(Plain-text document sources)
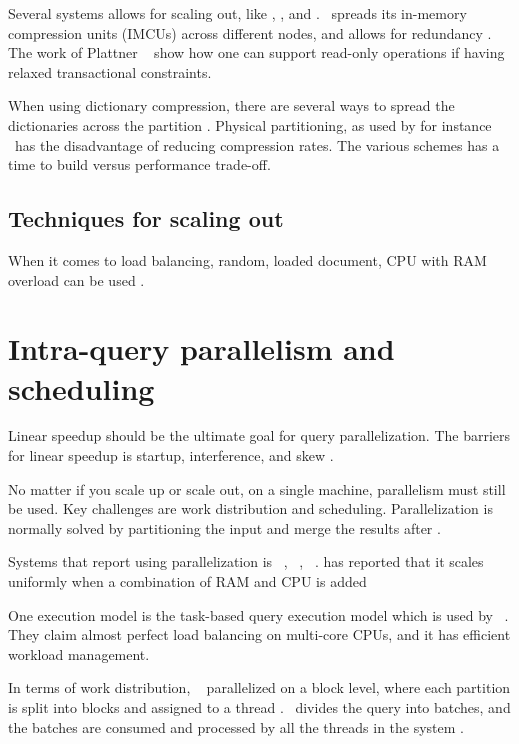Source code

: Several systems allows for scaling out, like \cstore, \sapnw, and \saph. \oracle~spreads its in-memory compression units (IMCUs) across different nodes, and allows for redundancy \cite{Lahiri2015-mz}. The work of Plattner \ea~\cite{Plattner2014-fr} show how one can support read-only operations if having relaxed transactional constraints.

When using dictionary compression, there are several ways to spread the dictionaries across the partition \cite{Psaroudakis2015-lc}. Physical partitioning, as used by for instance \oracle~has the disadvantage of reducing compression rates. The various schemes has a time to build versus performance trade-off.

\subsection{Techniques for scaling out}
\label{sub:Techniques for scaling out}
When it comes to load balancing, random, loaded document, CPU with RAM overload can be used \cite{Qlik2012-ku}.


\section{Intra-query parallelism and scheduling}
\label{sec:Parallelism}
Linear speedup should be the ultimate goal for query parallelization. The barriers for linear speedup is startup, interference, and skew \cite{DeWitt1992-ki}.

No matter if you scale up or scale out, on a single machine, parallelism must still be used. Key challenges are work distribution and scheduling. Parallelization is normally solved by partitioning the input and merge the results after \cite{Neumann2011-uq}.

Systems that report using parallelization is \vertica~\cite{Lamb2012-kg}, \mssql~\cite{Larson2013-mc}, \blink~\cite{Barber2012-xt, Johnson2008-cp}. \qlikview has reported that it scales uniformly when a combination of RAM and CPU is added \cite{Qlik2011-yc}

One execution model is the task-based query execution model which is used by \hyrise~\cite{Swhalb2014-hn}. They claim almost perfect load balancing on multi-core CPUs, and it has efficient workload management.

In terms of work distribution, \blink~ parallelized on a block level, where each partition is split into blocks and assigned to a thread \cite{Johnson2008-cp, Barber2012-xt}. \mssql~divides the query into batches, and the batches are consumed and processed by all the threads in the system \cite{Larson2013-mc}. 


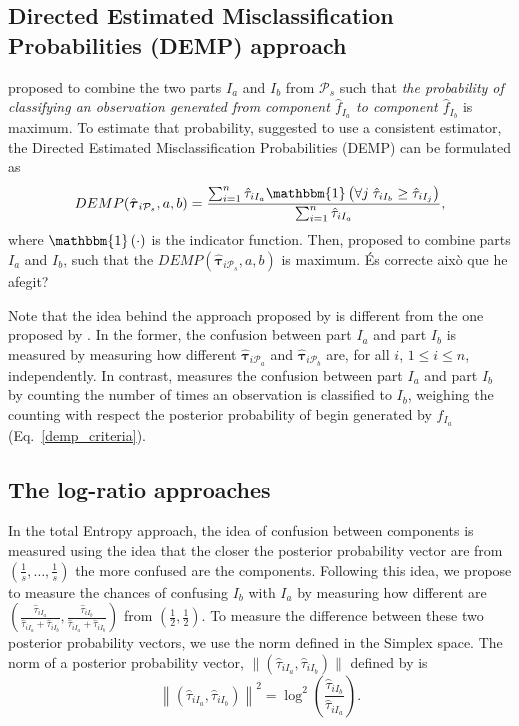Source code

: \documentclass[10pt, a4paper]{article}
\newcommand{\m}[1]{\boldsymbol{#1}}
\begin{document}
\begin{spacing}{1.9}
\subsection{Directed Estimated Misclassification Probabilities (DEMP) approach}

\cite{hennig2010methods} proposed to combine the two parts $I_a$ and $I_b$ from $ \mathcal{P}_s$ such that \emph{the probability of classifying an observation generated from component $\hat{f}_{I_a}$ to component $\hat{f}_{I_b}$} is maximum. To estimate that probability,  \cite{hennig2010methods} suggested to use a consistent estimator, the Directed Estimated Misclassification Probabilities (DEMP) can be formulated as
\begin{equation}\label{demp_criteria}
DEMP(\hat{\m \tau}_{i \mathcal{P}_s}, a, b) =\frac{ \sum_{i=1}^n {\hat{\tau}_{i I_a} \mathbbm{1}\left( \forall j\; \hat{\tau}_{i I_{b}} \geq \hat{\tau}_{i I_j} \right)}}{\sum_{i=1}^n \hat{\tau}_{i I_a} },
\end{equation}
where $\mathbbm{1}\left( \cdot \right)$ is the indicator function. Then, \cite{hennig2010methods} proposed to combine parts $I_a$ and $I_b$, such that the $DEMP(\hat{\m \tau}_{i \mathcal{P}_s}, a, b)$ is maximum. {\color{blue} \'{E}s correcte aix\`{o} que he afegit?} 

Note that the idea behind the approach proposed by \cite{baudry2010combining} is different from the one proposed by \cite{hennig2010methods}. In the former, the confusion between part $I_a$ and part $I_b$ is measured by measuring how different $\hat{\m \tau}_{i \mathcal{P}_a}$ and $\hat{\m \tau}_{i \mathcal{P}_b}$ are, for all $i$, $1\leq i \leq n$, independently. In contrast, \cite{hennig2010methods} measures the confusion between part $I_a$ and part $I_b$ by counting the number of times an observation is classified to $I_b$, weighing the counting with respect the posterior probability of begin generated by $\hat{f}_{I_a}$ (Eq.~\ref{demp_criteria}).

\subsection{The log-ratio approaches}
\label{lr_approach}

In the total Entropy approach, the idea of confusion between components is measured using the idea that the closer the posterior probability vector are from $(\frac{1}{s}, \dots, \frac{1}{s})$ the more confused are the components. Following this idea, we propose to measure the chances of confusing $I_b$ with $I_a$  by measuring how different are $(\frac{\hat{\tau}_{i I_a}}{\hat{\tau}_{i I_a} + \hat{\tau}_{i I_b}}, \frac{\hat{\tau}_{i I_b}}{\hat{\tau}_{i I_a} + \hat{\tau}_{i I_b}})$ from $(\frac{1}{2}, \frac{1}{2})$. To measure the difference between these two posterior probability vectors, we use the norm defined in the Simplex space. The norm of a posterior probability vector, $\| (\hat{\tau}_{iI_a}, \hat{\tau}_{iI_b}) \|$  defined by \cite{aitchison2002simplicial} is
\[
\left\| (\hat{\tau}_{iI_a}, \hat{\tau}_{iI_b}) \right\|^2 = \log^2 \left(\frac{ \hat{\tau}_{iI_b} }{ \hat{\tau}_{iI_a} }\right).
\]


\end{spacing}
\end{document}

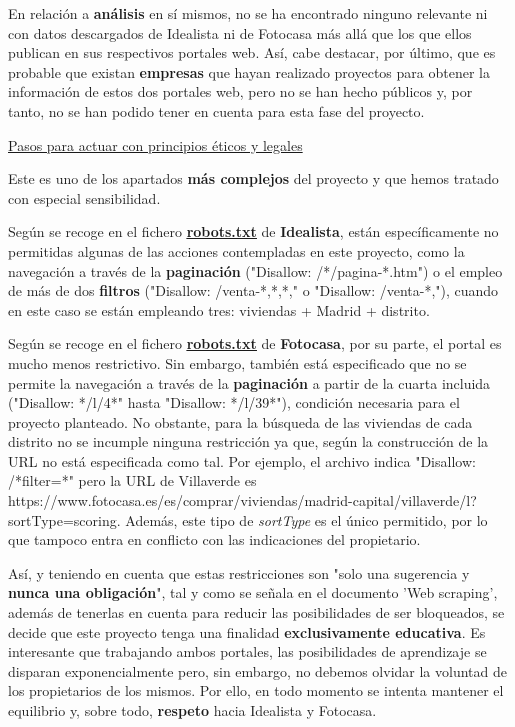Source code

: \documentclass[12pt]{article}
\begin{document}
En relación a \textbf{análisis} en sí mismos, no se ha encontrado ninguno relevante ni con datos descargados de Idealista ni de Fotocasa más allá que los que ellos publican en sus respectivos portales web. Así, cabe destacar, por último, que es probable que existan \textbf{empresas} que hayan realizado proyectos para obtener la información de estos dos portales web, pero no se han hecho públicos y, por tanto, no se han podido tener en cuenta para esta fase del proyecto. 

\underline{Pasos para actuar con principios éticos y legales}

Este es uno de los apartados\textbf{ más complejos} del proyecto y que hemos tratado con especial sensibilidad.

Según se recoge en el fichero \href{https://www.idealista.com/robots.txt}{\textbf{\underline{robots.txt}}} de \textbf{Idealista}, están específicamente no permitidas algunas de las acciones contempladas en este proyecto, como la navegación a través de la \textbf{paginación} ("Disallow: /*/pagina-*.htm") o el empleo de más de dos \textbf{filtros} ("Disallow: /venta-*,*,*," o "Disallow: /venta-*,"), cuando en este caso se están empleando tres: viviendas + Madrid + distrito. 

Según se recoge en el fichero \href{https://www.fotocasa.es/robots.txt}{\textbf{\underline{robots.txt}}} de \textbf{Fotocasa}, por su parte, el portal es mucho menos restrictivo. Sin embargo, también está especificado que no se permite la navegación a través de la \textbf{paginación} a partir de la cuarta incluida ("Disallow: */l/4*" hasta "Disallow: */l/39*"), condición necesaria para el proyecto planteado. No obstante, para la búsqueda de las viviendas de cada distrito no se incumple ninguna restricción ya que, según la construcción de la URL no está especificada como tal. Por ejemplo, el archivo indica "Disallow: /*filter=*" pero la URL de Villaverde es https://www.fotocasa.es/es/comprar/viviendas/madrid-capital/villaverde/l?sortType=scoring. Además, este tipo de \textit{sortType} es el único permitido, por lo que tampoco entra en conflicto con las indicaciones del propietario. 


Así, y teniendo en cuenta que estas restricciones son "solo una sugerencia y \textbf{nunca una obligación}", tal y como se señala en el documento 'Web scraping', además de tenerlas en cuenta para reducir las posibilidades de ser bloqueados, se decide que este proyecto tenga una finalidad \textbf{exclusivamente educativa}. Es interesante que trabajando ambos portales, las posibilidades de aprendizaje se disparan exponencialmente pero, sin embargo, no debemos olvidar la voluntad de los propietarios de los mismos. Por ello, en todo momento se intenta mantener el equilibrio y, sobre todo, \textbf{respeto} hacia Idealista y Fotocasa. 
\end{document}
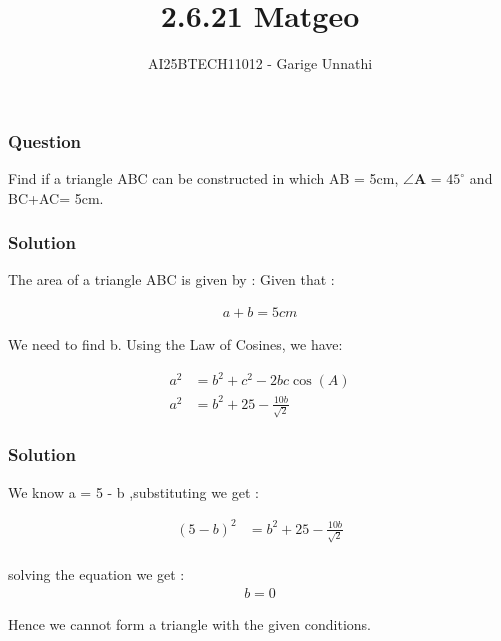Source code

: \documentclass{beamer}
\title{2.6.21 Matgeo}
\author{AI25BTECH11012 - Garige Unnathi}
\date{}
\begin{document}
\frame{\titlepage}

\begin{frame}
\frametitle{Question}
Find if a triangle ABC can be constructed in which AB = 5cm, $\angle \textbf{A}$ = $45^\circ$ and BC+AC= 5cm.
\end{frame}


\begin{frame}
\frametitle{Solution}
The area of a triangle ABC is given by :
Given that : 

\begin{align*}
  a + b = 5 cm
\end{align*}

We need to find b. Using the Law of Cosines, we have:


\begin{align}
 a^2 &= b^2 + c^2 - 2bc \cos(A) \\
 a^2 &= b^2 + 25 - \frac{10b}{\sqrt{2}}
 \end{align}




\end{frame}



\begin{frame}
\frametitle{Solution}
We know a = 5 - b ,substituting we get :

\begin{align}
 (5 - b)^2 &= b^2 + 25 - \frac{10b}{\sqrt{2}}\\
 \end{align}

solving the equation we get :
\begin{align}
b = 0
\end{align}



\bigskip
Hence we cannot form a triangle with the given conditions.

\end{frame}
\end{document}
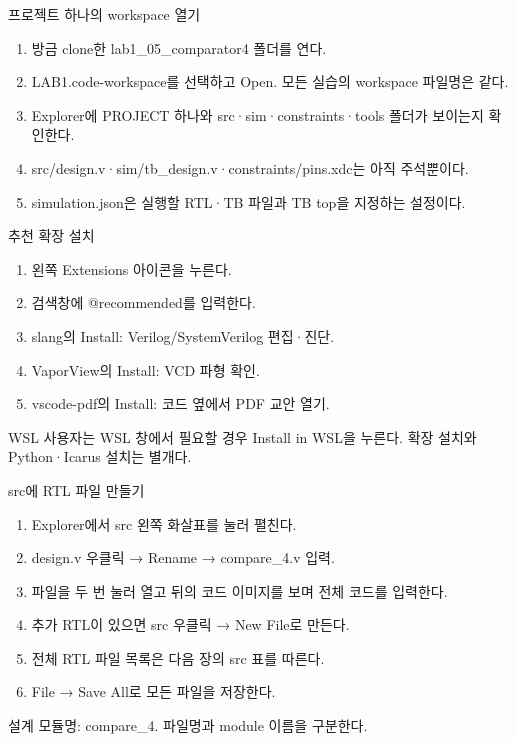 \begin{frame}{프로젝트 하나의 workspace 열기}\relax
\small
\begin{enumerate}\setlength{\itemsep}{0.22cm}
\item 방금 clone한 lab1\_05\_comparator4 폴더를 연다.
\item LAB1.code-workspace를 선택하고 Open. 모든 실습의 workspace 파일명은 같다.
\item Explorer에 PROJECT 하나와 src·sim·constraints·tools 폴더가 보이는지 확인한다.
\item src/design.v·sim/tb\_design.v·constraints/pins.xdc는 아직 주석뿐이다.
\item simulation.json은 실행할 RTL·TB 파일과 TB top을 지정하는 설정이다.
\end{enumerate}

\end{frame}

\begin{frame}{추천 확장 설치}\relax
\small
\begin{enumerate}\setlength{\itemsep}{0.22cm}
\item 왼쪽 Extensions 아이콘을 누른다.
\item 검색창에 @recommended를 입력한다.
\item slang의 Install: Verilog/SystemVerilog 편집·진단.
\item VaporView의 Install: VCD 파형 확인.
\item vscode-pdf의 Install: 코드 옆에서 PDF 교안 열기.
\end{enumerate}
WSL 사용자는 WSL 창에서 필요할 경우 Install in WSL을 누른다. 확장 설치와 Python·Icarus 설치는 별개다.\par
\end{frame}

\begin{frame}{src에 RTL 파일 만들기}\relax
\small
\begin{enumerate}\setlength{\itemsep}{0.22cm}
\item Explorer에서 src 왼쪽 화살표를 눌러 펼친다.
\item design.v 우클릭 → Rename → compare\_4.v 입력.
\item 파일을 두 번 눌러 열고 뒤의 코드 이미지를 보며 전체 코드를 입력한다.
\item 추가 RTL이 있으면 src 우클릭 → New File로 만든다.
\item 전체 RTL 파일 목록은 다음 장의 src 표를 따른다.
\item File → Save All로 모든 파일을 저장한다.
\end{enumerate}
설계 모듈명: compare\_4. 파일명과 module 이름을 구분한다.\par
\end{frame}

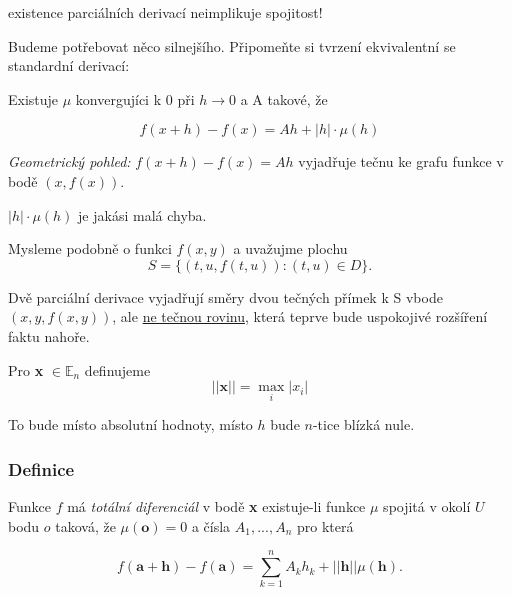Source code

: \documentclass[10pt]{article}
\begin{document}
\begin{center}
    existence parciálních derivací neimplikuje spojitost!
\end{center}

\hspace{1.2mm}
Budeme potřebovat něco silnejšího. Připomeňte si tvrzení ekvivalentní se standardní derivací:

Existuje $\mu$ konvergujíci k 0 při $h \rightarrow 0$ a A takové, že 

\[f(x+h) - f(x) = Ah + |h| \cdot \mu(h)\]

\hspace{1.2mm}
\textit{Geometrický pohled:}
$f(x+h) - f(x) = Ah$ vyjadřuje tečnu ke grafu funkce v bodě $(x,f(x)).$

\hspace{1.2mm}
$|h|\cdot \mu(h)$ je jakási malá chyba.
\noindent

\hspace{1.2mm}
Mysleme podobně o funkci $f(x,y)$ a uvažujme plochu 
\[S = \{(t,u,f(t,u)) : (t,u) \in D\}.\]

\hspace{1.2mm}
Dvě parciální derivace vyjadřují směry dvou tečných přímek k S vbode $(x,y,f(x,y))$, ale \underline{ne tečnou rovinu}, 
která teprve bude uspokojivé rozšíření faktu nahoře.


\hspace{1.2mm}
Pro \textbf{x} $\in \mathbb{E}_n$ definujeme
\[||\textbf{x}||  = \max_i|x_i|\]

\hspace{1.2mm}
To bude místo absolutní hodnoty, místo $h$ bude $n$-tice blízká nule.
\noindent

\subsubsection{Definice}
Funkce $f$ má \textit{totální diferenciál} v bodě \textbf{x} existuje-li funkce $\mu$ spojitá v okolí $U$ bodu $o$ taková, že $\mu(\textbf{o}) = 0$
a čísla $A_1,...,A_n$ pro která

\[f(\textbf{a}+\textbf{h}) - f(\textbf{a}) = \sum^n_{k=1}A_kh_k+||\textbf{h}||\mu(\textbf{h}).\]
\hspace{1.2mm}
\noindent

\end{document}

▶ [Required action]: Look through the records and copy every line that has the word "probability".

▶ [Solution to this exercise]:
\cite{hennig2010methods} proposed to combine the two parts $I_a$ and $I_b$ from $ \mathcal{P}_s$ such that \emph{the probability of classifying an observation generated from component $\hat{f}_{I_a}$ to component $\hat{f}_{I_b}$} is maximum. To estimate that probability,  \cite{hennig2010methods} suggested to use a consistent estimator, the Directed Estimated Misclassification Probabilities (DEMP) can be formulated as
Note that the idea behind the approach proposed by \cite{baudry2010combining} is different from the one proposed by \cite{hennig2010methods}. In the former, the confusion between part $I_a$ and part $I_b$ is measured by measuring how different $\hat{\m \tau}_{i \mathcal{P}_a}$ and $\hat{\m \tau}_{i \mathcal{P}_b}$ are, for all $i$, $1\leq i \leq n$, independently. In contrast, \cite{hennig2010methods} measures the confusion between part $I_a$ and part $I_b$ by counting the number of times an observation is classified to $I_b$, weighing the counting with respect the posterior probability of begin generated by $\hat{f}_{I_a}$ (Eq.~\ref{demp_criteria}).
In the total Entropy approach, the idea of confusion between components is measured using the idea that the closer the posterior probability vector are from $(\frac{1}{s}, \dots, \frac{1}{s})$ the more confused are the components. Following this idea, we propose to measure the chances of confusing $I_b$ with $I_a$  by measuring how different are $(\frac{\hat{\tau}_{i I_a}}{\hat{\tau}_{i I_a} + \hat{\tau}_{i I_b}}, \frac{\hat{\tau}_{i I_b}}{\hat{\tau}_{i I_a} + \hat{\tau}_{i I_b}})$ from $(\frac{1}{2}, \frac{1}{2})$. To measure the difference between these two posterior probability vectors, we use the norm defined in the Simplex space. The norm of a posterior probability vector, $\| (\hat{\tau}_{iI_a}, \hat{\tau}_{iI_b}) \|$  defined by \cite{aitchison2002simplicial} is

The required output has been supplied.